Monsieur [E] [V] [J] [D]
né le [Date naissance 3] 1969 à [Localité 6] (79)
Crissé
[Localité 4]
Ayant pour avocat postulant Me Jérôme CLERC de la SELARL LEXAVOUE POITIERS-ORLEANS, avocat au barreau de POITIERS
Ayant pour avocat plaidant Me Sébastien REY de la SAS AVODES, avocat au barreau de DEUX-SEVRES
INTIMES :
S.A. TRAXYS EUROPE
[Adresse 2]
L8009 STRASSEN (LUXEMBOURG)
Ayant pour avocat postulant Me Yann MICHOT de la SCP ERIC TAPON – YANN MICHOT, avocat au barreau de POITIERS
MONSIEUR LE PROCUREUR GENERAL
Près la Cour d’ Appel de [Localité 7]
COMPOSITION DE LA COUR :
L’affaire a été débattue le 15 Mars 2023, en audience publique, devant la Cour composée de :
Monsieur Claude PASCOT, Président
Monsieur Fabrice VETU, Conseiller
Monsieur Cédric LECLER, Conseiller
qui en ont délibéré
GREFFIER, lors des débats : Madame Véronique DEDIEU,
MINISTERE PUBLIC :
Auquel l’affaire a été régulièrement communiquée.
ARRÊT :
– CONTRADICTOIRE
– Prononcé publiquement par mise à disposition au greffe de la Cour, les parties ayant été préalablement avisées dans les conditions prévues au deuxième alinéa de l’article 450 du Code de procédure civile,
– Signé par Monsieur Claude PASCOT, Président et par Madame Véronique DEDIEU, Greffier auquel la minute de la décision a été remise par le magistrat signataire.
EXPOSE DU LITIGE
La société Traxys Europe SA (ci-dessous Traxys) est une société de droit luxembourgeois, spécialisée dans la commercialisation de minerais et métaux.

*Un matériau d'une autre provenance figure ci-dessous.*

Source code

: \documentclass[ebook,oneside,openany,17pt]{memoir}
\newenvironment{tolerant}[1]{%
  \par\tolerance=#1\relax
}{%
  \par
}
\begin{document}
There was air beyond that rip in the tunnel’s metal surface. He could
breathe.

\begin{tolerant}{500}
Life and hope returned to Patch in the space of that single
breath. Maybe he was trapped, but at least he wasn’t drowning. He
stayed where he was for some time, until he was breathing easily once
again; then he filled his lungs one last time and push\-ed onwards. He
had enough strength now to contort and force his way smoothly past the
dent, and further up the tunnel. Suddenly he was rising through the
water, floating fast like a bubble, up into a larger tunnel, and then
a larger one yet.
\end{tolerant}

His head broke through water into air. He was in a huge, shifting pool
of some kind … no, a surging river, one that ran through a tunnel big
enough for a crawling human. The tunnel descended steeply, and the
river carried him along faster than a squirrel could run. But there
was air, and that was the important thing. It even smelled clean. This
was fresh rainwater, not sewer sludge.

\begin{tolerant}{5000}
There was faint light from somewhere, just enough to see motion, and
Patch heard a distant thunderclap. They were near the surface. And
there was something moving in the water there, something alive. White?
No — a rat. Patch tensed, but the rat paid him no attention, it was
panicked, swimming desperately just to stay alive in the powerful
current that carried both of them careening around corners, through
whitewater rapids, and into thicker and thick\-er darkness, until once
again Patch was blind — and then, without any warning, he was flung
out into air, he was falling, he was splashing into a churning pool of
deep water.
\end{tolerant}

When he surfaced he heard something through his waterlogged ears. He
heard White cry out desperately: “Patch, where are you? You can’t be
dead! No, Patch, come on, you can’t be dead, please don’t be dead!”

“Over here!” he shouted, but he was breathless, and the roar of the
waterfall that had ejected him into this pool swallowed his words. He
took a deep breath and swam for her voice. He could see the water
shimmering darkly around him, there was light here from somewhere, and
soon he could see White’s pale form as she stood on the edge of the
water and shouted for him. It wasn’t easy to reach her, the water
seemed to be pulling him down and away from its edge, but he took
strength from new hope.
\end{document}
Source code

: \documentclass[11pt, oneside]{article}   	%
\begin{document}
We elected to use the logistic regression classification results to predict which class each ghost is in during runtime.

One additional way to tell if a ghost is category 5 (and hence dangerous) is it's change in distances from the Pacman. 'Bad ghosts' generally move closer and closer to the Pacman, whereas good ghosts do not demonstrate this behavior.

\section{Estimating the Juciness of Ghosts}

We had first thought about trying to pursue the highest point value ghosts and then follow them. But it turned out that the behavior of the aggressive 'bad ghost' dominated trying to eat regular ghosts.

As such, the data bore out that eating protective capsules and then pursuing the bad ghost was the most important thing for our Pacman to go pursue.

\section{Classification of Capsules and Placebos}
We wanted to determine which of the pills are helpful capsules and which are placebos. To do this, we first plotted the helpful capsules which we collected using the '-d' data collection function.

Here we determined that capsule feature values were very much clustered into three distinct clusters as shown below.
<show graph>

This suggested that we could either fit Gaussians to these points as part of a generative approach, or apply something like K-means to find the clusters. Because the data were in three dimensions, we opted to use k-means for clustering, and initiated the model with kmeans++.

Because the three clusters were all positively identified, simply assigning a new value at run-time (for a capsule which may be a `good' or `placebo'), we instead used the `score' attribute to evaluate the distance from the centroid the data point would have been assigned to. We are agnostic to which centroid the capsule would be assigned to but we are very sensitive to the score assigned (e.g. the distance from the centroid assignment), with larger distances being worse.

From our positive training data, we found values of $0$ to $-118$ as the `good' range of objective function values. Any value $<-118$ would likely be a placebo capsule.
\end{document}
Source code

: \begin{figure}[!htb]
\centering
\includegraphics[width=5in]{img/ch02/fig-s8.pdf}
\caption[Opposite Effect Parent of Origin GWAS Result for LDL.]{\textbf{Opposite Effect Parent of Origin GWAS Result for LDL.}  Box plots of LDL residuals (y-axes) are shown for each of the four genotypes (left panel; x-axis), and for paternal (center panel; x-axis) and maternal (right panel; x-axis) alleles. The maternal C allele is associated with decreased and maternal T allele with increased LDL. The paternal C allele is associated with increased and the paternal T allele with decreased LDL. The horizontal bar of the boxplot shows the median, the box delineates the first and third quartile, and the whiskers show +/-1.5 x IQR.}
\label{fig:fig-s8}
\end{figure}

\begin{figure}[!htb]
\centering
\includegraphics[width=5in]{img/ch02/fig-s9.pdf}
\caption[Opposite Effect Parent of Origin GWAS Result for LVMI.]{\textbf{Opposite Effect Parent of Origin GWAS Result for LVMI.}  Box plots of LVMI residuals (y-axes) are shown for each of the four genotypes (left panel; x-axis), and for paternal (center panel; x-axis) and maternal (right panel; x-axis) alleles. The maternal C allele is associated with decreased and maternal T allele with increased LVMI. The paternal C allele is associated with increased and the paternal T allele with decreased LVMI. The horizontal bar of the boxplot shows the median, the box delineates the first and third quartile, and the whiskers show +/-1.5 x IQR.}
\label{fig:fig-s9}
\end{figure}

La société Luxembourg Internationale Mining Company DRC Limited (la société LIMC) est une société de droit congolais spécialisée dans l’exploitation de certains minerais, dont le gérant est M. [E] [D].
Les deux sociétés sont entrées en relation et le 8 octobre 2014, elles ont conclu un contrat de Commercialisation (« Cassitarite Purchase contract » /pièce appelant 1) aux termes duquel LIMC s’engageait à des livraisons mensuelles de cassitérite (étain), extrait au Congo.
Pour permettre à la société LIMC, qui manquait de trésorerie, de procéder à la livraison, la société Traxys s’est engagée, par contrat distinct du 9 octobre 2014, à effectuer une avance de 300.000 $ à sa cocontractante moyennant un intérêt annuel de 7 % (« Pre-export Financement Agreement « / pièce intimée 3) ; il était prévu que la société Traxys soit remboursée au fur et à mesure de l’exécution du contrat de commercialisation en compensation du prix à verser pour les livraisons mensuelles de cassitérite, et à tout le moins avant le 31 décembre 2015.
M. [E] [D] s’est engagé parallèlement comme caution, avec son père M. [V] [D], de manière solidaire et indivisible, par acte notarié du 18 octobre 2014, à payer, dans la limite de 350.000€ (pièce appelant 2) « … toute somme qui pourrait être due à Traxys par le débiteur(LIMC) au titre du Contrat de Commercialisation, en ce compris le prépaiement, de tout contrat de commercialisation signée avec une affiliée, ainsi que tous montant en principal, intérêts, frais et accessoires et le cas échéant pénalités et/ou intérêts de retard afférent à ces contrats… « . Il était précisé également que la société Traxys pourrait « . . . réclamer immédiatement le paiement à l’une et/ou l’autre caution, sans mise en demeure préalable, et sans qu’une procédure quelconque extrajudiciaire, judiciaire ou autre, soit nécessaire… (ni) que le créancier n’ait à exercer préalablement ses recours contre le débiteur et/ou contre l’autre caution… »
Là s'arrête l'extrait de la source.